TMDL Implementation Plans
Section 303(d) of the federal Clean Water Act requires states to develop water quality improvement plans, called total maximum daily loads (TMDLs), for water bodies that are not meeting their beneficial uses. The goal of a TMDL is to set limits on pollutant levels to correct water quality impairments and achieve beneficial uses of water bodies by attaining water quality standards.

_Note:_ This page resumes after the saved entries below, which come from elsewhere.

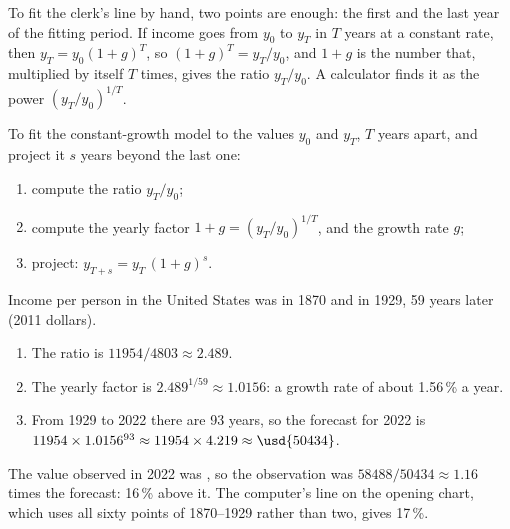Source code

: To fit the clerk's line by hand, two points are enough: the first and the last year of the fitting
period. If income goes from $y_0$ to $y_T$ in $T$ years at a constant rate, then $y_T = y_0(1+g)^T$,
so $(1+g)^T = y_T/y_0$, and $1+g$ is the number that, multiplied by itself $T$ times, gives the
ratio $y_T/y_0$. A calculator finds it as the power $(y_T/y_0)^{1/T}$.

\begin{method}\label{met:g10:economic-models:two-points}
To fit the constant-growth model to the values $y_0$ and $y_T$, $T$ years apart, and project it $s$
years beyond the last one:
\begin{enumerate}
\item compute the ratio $y_T / y_0$;
\item compute the yearly factor $1 + g = (y_T/y_0)^{1/T}$, and the growth rate $g$;
\item project: $y_{T+s} = y_T\,(1+g)^s$.
\end{enumerate}
\end{method}

\begin{example}\label{ex:g10:economic-models:us}
Income per person in the United States was  in 1870 and  in 1929, 59 years
later (2011 dollars).
\begin{enumerate}
\item The ratio is $11954 / 4803 \approx 2.489$.
\item The yearly factor is $2.489^{1/59} \approx 1.0156$: a growth rate of about 1.56\,\% a year.
\item From 1929 to 2022 there are 93 years, so the forecast for 2022 is $11954 \times 1.0156^{93}
  \approx 11954 \times 4.219 \approx \usd{50434}$.
\end{enumerate}
The value observed in 2022 was , so the observation was $58488 / 50434 \approx 1.16$
times the forecast: 16\,\% above it. The computer's line on the opening chart, which uses all sixty
points of 1870--1929 rather than two, gives 17\,\%.
\end{example}

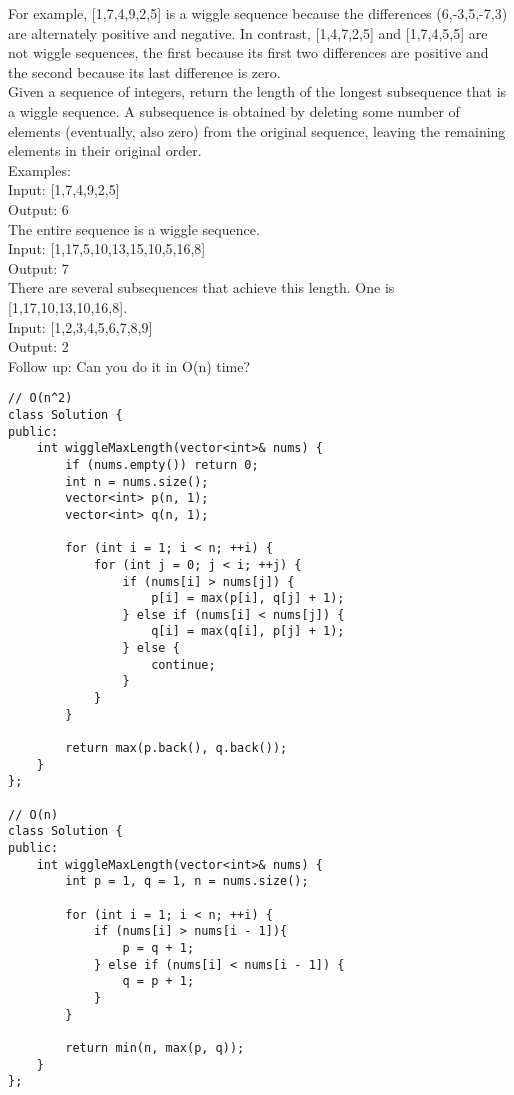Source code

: For example, [1,7,4,9,2,5] is a wiggle sequence because the differences (6,-3,5,-7,3) are alternately positive and negative. In contrast, [1,4,7,2,5] and [1,7,4,5,5] are not wiggle sequences, the first because its first two differences are positive and the second because its last difference is zero.\\

Given a sequence of integers, return the length of the longest subsequence that is a wiggle sequence. A subsequence is obtained by deleting some number of elements (eventually, also zero) from the original sequence, leaving the remaining elements in their original order.\\

Examples:\\

Input: [1,7,4,9,2,5]\\
Output: 6\\
The entire sequence is a wiggle sequence.\\

Input: [1,17,5,10,13,15,10,5,16,8]\\
Output: 7\\
There are several subsequences that achieve this length. One is [1,17,10,13,10,16,8].\\

Input: [1,2,3,4,5,6,7,8,9]\\
Output: 2\\

Follow up: Can you do it in O(n) time? \\

\begin{lstlisting}
// O(n^2)
class Solution {
public:
    int wiggleMaxLength(vector<int>& nums) {
        if (nums.empty()) return 0;
        int n = nums.size();
        vector<int> p(n, 1);
        vector<int> q(n, 1);
        
        for (int i = 1; i < n; ++i) {
            for (int j = 0; j < i; ++j) {
                if (nums[i] > nums[j]) {
                    p[i] = max(p[i], q[j] + 1);
                } else if (nums[i] < nums[j]) {
                    q[i] = max(q[i], p[j] + 1);
                } else {
                    continue;
                }
            }
        }
        
        return max(p.back(), q.back());
    }
};

// O(n)
class Solution {
public:
    int wiggleMaxLength(vector<int>& nums) {
        int p = 1, q = 1, n = nums.size();
        
        for (int i = 1; i < n; ++i) {
            if (nums[i] > nums[i - 1]){ 
                p = q + 1;
            } else if (nums[i] < nums[i - 1]) {
                q = p + 1;
            }
        }
        
        return min(n, max(p, q));
    }
};
\end{lstlisting}


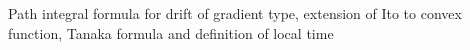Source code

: Path integral formula for drift of gradient type, extension of Ito to convex function, Tanaka formula and definition of local time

The US Environmental Protection Agency (EPA) must approve each TMDL, after which an implementation plan is written, typically within 18 months.
What Is an Implementation Plan?
An implementation plan is a document guided by an approved TMDL that provides details of the actions needed to achieve load reductions, outlines a schedule of those actions, and specifies monitoring needed to document action and progress toward meeting water quality standards.
An implementation plan provides a framework for local stakeholders to use to reach the goals established in the TMDL.
An implementation plan generally includes the following elements:
- A list of actions needed to reduce pollutant concentrations
- A timeline for implementing the plan
- Reasonable assurances that implementation will occur
- A list of who will be responsible for undertaking planned actions
- An explanation of how progress on actions will be tracked
- A monitoring or modeling plan with milestones for measuring progress
- A description of how data will be evaluated and used to recommend revisions to the TMDL
- A schedule of dates by which water quality standards are expected to be met, including interim goals or milestones as deemed appropriate
Writing an Implementation Plan
Plans are developed by a variety of stakeholders including government agencies, local citizens, and the watershed advisory group (WAG) for the area. Designated government agencies and the WAG are generally the driving force behind the plan and are responsible for identifying appropriate implementation measures. DEQ serves as the repository for implementation plans and often coordinates, or assists in, developing the plan, writing the document, and prioritizing projects for implementation. However, it is often other agencies (such as the Idaho Department of Lands or the Idaho Soil and Water Conservation Commission) that actually write the plan.
The general public, through the WAG and other processes, is provided with opportunities to be involved in developing the implementation plan to the maximum extent practical.
After the Plan is Written
Once an implementation plan is written and has been reviewed by the WAG, the designated agencies and others begin to implement the actions outlined in the plan. However, pollution control measures are often well underway before the plan is completed. Some pollutant control measures are in place before the TMDL is written and others are implemented during the TMDL or implementation plan writing process. Controlling pollutants is a long, on-going process, not something that occurs at just one point in time or just because an implementation plan has been written.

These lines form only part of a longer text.